4

I'm trying to write a PostgreSQL function for table upserts that can be used for any table. My starting point is taken from a concrete function for a specific table type:

CREATE TABLE doodad(id BIGINT PRIMARY KEY, data JSON);
CREATE OR REPLACE FUNCTION upsert_doodad(d doodad) RETURNS VOID AS
  $BODY$
BEGIN
  LOOP
    UPDATE doodad
       SET id = (d).id, data = (d).data
     WHERE id = (d).id;
    IF found THEN
      RETURN;
    END IF;

    -- does not exist, or was just deleted.

    BEGIN
      INSERT INTO doodad SELECT d.*;
      RETURN;
    EXCEPTION when UNIQUE_VIOLATION THEN
      -- do nothing, and loop to try the update again
    END;

  END LOOP;
END;
  $BODY$
LANGUAGE plpgsql;

The dynamic SQL version of this for any table that I've come up with is here: SQL Fiddle

CREATE OR REPLACE FUNCTION upsert(target ANYELEMENT) RETURNS VOID AS
$$
DECLARE
  attr_name NAME;
  col TEXT;
  selectors TEXT[];
  setters TEXT[];
  update_stmt TEXT;
  insert_stmt TEXT;
BEGIN
  FOR attr_name IN SELECT a.attname
                     FROM pg_index i
                     JOIN pg_attribute a ON a.attrelid = i.indrelid 
                                        AND a.attnum = ANY(i.indkey)
                    WHERE i.indrelid = format_type(pg_typeof(target), NULL)::regclass
                      AND i.indisprimary
  LOOP
    selectors := array_append(selectors, format('%1$s = target.%1$s', attr_name));
  END LOOP;

  FOR col IN SELECT json_object_keys(row_to_json(target))
  LOOP
    setters := array_append(setters, format('%1$s = (target).%1$s', col)); 
  END LOOP;

  update_stmt := format(
    'UPDATE %s SET %s WHERE %s',
    pg_typeof(target),
    array_to_string(setters, ', '),
    array_to_string(selectors, ' AND ')
  );
  insert_stmt := format('INSERT INTO %s SELECT (target).*', pg_typeof(target));

  LOOP
    EXECUTE update_stmt; 
    IF found THEN
      RETURN;
    END IF;

    BEGIN
      EXECUTE insert_stmt;
      RETURN;
    EXCEPTION when UNIQUE_VIOLATION THEN
      -- do nothing
    END;
  END LOOP;
END;
$$
LANGUAGE plpgsql;

When I attempt to use this function, I get an error:

SELECT * FROM upsert(ROW(1,'{}')::doodad);

ERROR: column "target" does not exist: SELECT * FROM upsert(ROW(1,'{}')::doodad)

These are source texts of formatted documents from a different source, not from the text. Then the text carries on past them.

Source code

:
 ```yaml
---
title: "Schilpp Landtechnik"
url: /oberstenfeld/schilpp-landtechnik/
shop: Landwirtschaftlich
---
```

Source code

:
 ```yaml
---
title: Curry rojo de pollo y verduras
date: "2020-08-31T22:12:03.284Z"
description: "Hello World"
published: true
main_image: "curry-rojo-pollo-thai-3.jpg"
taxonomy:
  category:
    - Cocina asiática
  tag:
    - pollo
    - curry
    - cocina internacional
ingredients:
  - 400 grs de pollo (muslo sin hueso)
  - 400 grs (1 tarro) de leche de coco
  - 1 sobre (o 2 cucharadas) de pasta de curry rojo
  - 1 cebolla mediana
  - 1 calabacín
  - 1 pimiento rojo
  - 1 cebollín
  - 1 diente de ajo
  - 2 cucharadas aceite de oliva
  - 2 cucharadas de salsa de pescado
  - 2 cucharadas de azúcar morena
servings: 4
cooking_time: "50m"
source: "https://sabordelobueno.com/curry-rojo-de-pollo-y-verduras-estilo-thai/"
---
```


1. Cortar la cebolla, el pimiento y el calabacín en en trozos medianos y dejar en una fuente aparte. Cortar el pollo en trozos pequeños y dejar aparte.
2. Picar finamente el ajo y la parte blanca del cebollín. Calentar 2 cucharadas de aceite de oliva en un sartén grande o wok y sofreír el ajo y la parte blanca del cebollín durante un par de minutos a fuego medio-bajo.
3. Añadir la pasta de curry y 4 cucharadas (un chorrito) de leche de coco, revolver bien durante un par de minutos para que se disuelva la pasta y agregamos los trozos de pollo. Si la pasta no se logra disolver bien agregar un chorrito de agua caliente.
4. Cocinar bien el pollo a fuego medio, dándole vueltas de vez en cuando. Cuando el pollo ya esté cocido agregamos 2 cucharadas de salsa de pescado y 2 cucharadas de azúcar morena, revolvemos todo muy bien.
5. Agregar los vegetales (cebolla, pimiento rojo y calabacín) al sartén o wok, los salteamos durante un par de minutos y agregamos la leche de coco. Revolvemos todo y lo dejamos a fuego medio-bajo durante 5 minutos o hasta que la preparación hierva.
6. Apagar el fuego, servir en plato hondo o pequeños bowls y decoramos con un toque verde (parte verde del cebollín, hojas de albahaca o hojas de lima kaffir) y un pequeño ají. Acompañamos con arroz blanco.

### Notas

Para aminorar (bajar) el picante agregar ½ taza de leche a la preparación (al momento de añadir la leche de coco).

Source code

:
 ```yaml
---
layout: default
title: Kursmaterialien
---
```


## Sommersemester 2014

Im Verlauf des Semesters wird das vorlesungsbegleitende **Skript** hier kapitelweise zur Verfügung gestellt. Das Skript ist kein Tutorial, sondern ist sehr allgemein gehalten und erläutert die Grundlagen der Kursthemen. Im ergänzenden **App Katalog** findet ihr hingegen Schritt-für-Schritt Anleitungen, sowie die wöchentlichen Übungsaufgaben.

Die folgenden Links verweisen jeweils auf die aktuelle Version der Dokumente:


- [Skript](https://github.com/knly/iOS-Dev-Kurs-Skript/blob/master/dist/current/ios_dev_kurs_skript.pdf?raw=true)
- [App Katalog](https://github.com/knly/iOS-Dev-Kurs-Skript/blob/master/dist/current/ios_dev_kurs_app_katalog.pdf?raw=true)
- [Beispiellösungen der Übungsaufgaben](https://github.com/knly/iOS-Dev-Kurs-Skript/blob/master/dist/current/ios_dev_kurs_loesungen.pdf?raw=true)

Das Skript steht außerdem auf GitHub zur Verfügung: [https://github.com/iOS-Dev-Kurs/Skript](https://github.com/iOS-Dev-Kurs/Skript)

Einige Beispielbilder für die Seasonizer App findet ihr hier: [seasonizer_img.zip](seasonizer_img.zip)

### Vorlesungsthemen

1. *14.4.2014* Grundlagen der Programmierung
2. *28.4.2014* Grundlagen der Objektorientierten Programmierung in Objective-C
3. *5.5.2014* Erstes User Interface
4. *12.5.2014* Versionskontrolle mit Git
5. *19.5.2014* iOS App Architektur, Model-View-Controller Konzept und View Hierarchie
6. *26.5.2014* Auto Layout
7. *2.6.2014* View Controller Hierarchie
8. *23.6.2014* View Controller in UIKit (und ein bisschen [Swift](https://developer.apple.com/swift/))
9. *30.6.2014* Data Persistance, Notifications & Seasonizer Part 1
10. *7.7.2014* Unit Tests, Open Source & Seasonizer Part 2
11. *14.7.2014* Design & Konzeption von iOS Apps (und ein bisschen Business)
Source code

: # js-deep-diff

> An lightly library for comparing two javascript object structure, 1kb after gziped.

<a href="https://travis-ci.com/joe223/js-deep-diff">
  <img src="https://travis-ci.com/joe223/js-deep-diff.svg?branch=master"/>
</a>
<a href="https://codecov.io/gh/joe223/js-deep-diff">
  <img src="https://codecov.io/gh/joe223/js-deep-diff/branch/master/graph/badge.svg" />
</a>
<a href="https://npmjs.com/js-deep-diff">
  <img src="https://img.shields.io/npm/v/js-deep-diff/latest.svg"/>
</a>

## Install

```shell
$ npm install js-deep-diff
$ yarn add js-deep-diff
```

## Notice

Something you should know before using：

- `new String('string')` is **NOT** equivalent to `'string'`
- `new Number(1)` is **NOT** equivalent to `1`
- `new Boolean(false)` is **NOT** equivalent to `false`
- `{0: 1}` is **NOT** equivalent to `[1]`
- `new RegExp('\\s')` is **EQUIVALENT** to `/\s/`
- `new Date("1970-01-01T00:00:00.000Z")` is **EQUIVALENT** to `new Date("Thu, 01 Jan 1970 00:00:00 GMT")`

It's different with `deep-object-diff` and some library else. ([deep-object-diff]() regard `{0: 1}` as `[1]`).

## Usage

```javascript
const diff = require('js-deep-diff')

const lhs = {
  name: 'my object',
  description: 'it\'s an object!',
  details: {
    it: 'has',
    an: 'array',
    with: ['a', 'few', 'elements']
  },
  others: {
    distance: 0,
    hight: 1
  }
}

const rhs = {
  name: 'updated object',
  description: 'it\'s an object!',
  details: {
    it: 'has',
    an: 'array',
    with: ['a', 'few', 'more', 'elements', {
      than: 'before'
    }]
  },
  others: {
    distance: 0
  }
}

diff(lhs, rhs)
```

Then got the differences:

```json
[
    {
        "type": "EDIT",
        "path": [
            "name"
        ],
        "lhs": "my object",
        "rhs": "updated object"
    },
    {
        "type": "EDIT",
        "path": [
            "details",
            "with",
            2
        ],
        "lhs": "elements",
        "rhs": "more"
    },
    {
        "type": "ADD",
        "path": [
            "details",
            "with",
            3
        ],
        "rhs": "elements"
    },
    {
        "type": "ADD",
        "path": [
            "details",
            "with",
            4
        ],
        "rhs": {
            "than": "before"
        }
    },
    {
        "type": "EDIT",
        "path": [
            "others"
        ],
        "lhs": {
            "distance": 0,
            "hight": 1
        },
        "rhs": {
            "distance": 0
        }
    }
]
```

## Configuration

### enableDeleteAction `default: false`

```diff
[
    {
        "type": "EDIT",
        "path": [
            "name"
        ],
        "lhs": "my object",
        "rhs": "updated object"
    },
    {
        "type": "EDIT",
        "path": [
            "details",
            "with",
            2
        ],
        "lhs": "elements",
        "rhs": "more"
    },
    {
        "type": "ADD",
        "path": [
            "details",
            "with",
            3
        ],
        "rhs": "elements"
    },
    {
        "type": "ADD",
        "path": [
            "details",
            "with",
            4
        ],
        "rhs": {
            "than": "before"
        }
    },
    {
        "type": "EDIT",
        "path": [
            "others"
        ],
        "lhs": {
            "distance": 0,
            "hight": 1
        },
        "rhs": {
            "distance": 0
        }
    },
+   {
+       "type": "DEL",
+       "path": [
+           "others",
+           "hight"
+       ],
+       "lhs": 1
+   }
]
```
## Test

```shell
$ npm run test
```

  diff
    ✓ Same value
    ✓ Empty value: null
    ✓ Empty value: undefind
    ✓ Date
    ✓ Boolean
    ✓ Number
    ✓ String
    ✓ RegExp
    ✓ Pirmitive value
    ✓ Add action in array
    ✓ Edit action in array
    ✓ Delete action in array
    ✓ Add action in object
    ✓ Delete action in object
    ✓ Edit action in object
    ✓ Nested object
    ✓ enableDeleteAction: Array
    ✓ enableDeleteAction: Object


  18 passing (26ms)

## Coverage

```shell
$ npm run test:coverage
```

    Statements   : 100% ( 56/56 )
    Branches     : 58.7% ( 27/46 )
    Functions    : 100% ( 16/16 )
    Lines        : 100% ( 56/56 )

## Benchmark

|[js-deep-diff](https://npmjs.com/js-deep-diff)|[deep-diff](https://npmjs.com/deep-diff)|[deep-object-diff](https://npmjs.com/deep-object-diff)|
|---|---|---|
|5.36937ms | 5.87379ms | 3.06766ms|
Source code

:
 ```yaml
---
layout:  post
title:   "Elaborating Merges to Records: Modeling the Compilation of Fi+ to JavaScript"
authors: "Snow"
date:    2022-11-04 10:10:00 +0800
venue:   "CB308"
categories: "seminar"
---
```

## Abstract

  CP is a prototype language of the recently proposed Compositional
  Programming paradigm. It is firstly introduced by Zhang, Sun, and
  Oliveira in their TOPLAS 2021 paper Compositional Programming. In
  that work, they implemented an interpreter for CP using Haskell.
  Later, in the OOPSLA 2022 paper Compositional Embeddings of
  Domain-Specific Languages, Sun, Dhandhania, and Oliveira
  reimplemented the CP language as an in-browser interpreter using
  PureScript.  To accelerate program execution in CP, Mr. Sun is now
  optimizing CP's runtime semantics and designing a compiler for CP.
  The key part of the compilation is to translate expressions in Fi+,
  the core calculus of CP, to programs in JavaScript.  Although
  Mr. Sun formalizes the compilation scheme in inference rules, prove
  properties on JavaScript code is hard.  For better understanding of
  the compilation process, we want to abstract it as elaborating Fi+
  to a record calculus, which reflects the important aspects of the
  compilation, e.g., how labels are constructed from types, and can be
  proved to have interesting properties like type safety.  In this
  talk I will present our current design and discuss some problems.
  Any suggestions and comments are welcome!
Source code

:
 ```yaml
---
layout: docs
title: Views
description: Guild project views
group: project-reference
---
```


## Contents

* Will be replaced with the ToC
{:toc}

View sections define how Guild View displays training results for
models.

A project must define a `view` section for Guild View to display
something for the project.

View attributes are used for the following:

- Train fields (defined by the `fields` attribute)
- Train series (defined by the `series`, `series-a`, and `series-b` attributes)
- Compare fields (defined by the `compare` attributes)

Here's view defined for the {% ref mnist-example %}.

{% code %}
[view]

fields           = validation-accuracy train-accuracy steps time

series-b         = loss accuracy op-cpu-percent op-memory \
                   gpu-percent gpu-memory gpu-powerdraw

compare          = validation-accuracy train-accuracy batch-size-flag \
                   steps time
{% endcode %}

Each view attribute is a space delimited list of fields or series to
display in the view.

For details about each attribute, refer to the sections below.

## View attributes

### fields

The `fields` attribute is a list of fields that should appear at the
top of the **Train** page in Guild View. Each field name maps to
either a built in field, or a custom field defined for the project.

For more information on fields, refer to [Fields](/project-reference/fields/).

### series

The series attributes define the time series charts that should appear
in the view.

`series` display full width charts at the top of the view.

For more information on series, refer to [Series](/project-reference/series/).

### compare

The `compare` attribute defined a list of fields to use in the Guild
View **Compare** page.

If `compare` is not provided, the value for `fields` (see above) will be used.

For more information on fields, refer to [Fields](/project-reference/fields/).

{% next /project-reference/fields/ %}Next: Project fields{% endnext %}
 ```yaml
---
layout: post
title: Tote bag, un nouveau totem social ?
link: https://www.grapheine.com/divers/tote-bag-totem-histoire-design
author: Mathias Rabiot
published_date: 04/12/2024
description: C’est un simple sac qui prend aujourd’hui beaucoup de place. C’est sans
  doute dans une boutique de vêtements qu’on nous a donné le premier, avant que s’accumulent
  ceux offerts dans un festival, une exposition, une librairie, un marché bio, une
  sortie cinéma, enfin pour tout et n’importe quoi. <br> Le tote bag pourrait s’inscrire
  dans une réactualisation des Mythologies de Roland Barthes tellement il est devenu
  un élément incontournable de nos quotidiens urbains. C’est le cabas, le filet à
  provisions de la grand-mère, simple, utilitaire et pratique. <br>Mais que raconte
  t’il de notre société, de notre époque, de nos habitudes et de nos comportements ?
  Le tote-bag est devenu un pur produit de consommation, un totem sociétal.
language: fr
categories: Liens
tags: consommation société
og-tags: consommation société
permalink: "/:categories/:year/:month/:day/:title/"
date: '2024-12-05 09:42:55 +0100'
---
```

I tried changing the upsert statement to use placeholders, but I can't figure out how to invoke it using the record:

EXECUTE update_stmt USING target;

ERROR: there is no parameter $2: SELECT * FROM upsert(ROW(1,'{}')::doodad)

EXECUTE update_stmt USING target.*;

ERROR: query "SELECT target.*" returned 2 columns: SELECT * FROM upsert(ROW(1,'{}')::doodad)

I feel really close to a solution, but I can't figure out the syntax issues.

Christopher Currie
  • 3,025
  • 1
  • 29
  • 40
  • Why upsert function instead of writable CTE upsert? – Jakub Kania Feb 13 '15 at 20:32
  • Because even the writable CTE is vulnerable to unique contraint violations. http://stackoverflow.com/questions/1109061/insert-on-duplicate-update-in-postgresql/8702291#8702291 and http://dba.stackexchange.com/questions/78510/why-is-cte-open-to-lost-updates for details. So I'd still want a function for the retry loop. I'm open to using the wCTE as the implementation, if it makes a significant performance impact. – Christopher Currie Feb 13 '15 at 21:55

1 Answers1

4

Short answer: you can't.

Variable substitution does not happen in the command string given to EXECUTE or one of its variants. If you need to insert a varying value into such a command, do so as part of constructing the string value, or use USING, as illustrated in Section 40.5.4. 1

Longer answer:

SQL statements and expressions within a PL/pgSQL function can refer to variables and parameters of the function. Behind the scenes, PL/pgSQL substitutes query parameters for such references. 2

This was the first important piece to the puzzle: PL/pgSQL does magic transformations on function parameters that turn them into variable substitutions.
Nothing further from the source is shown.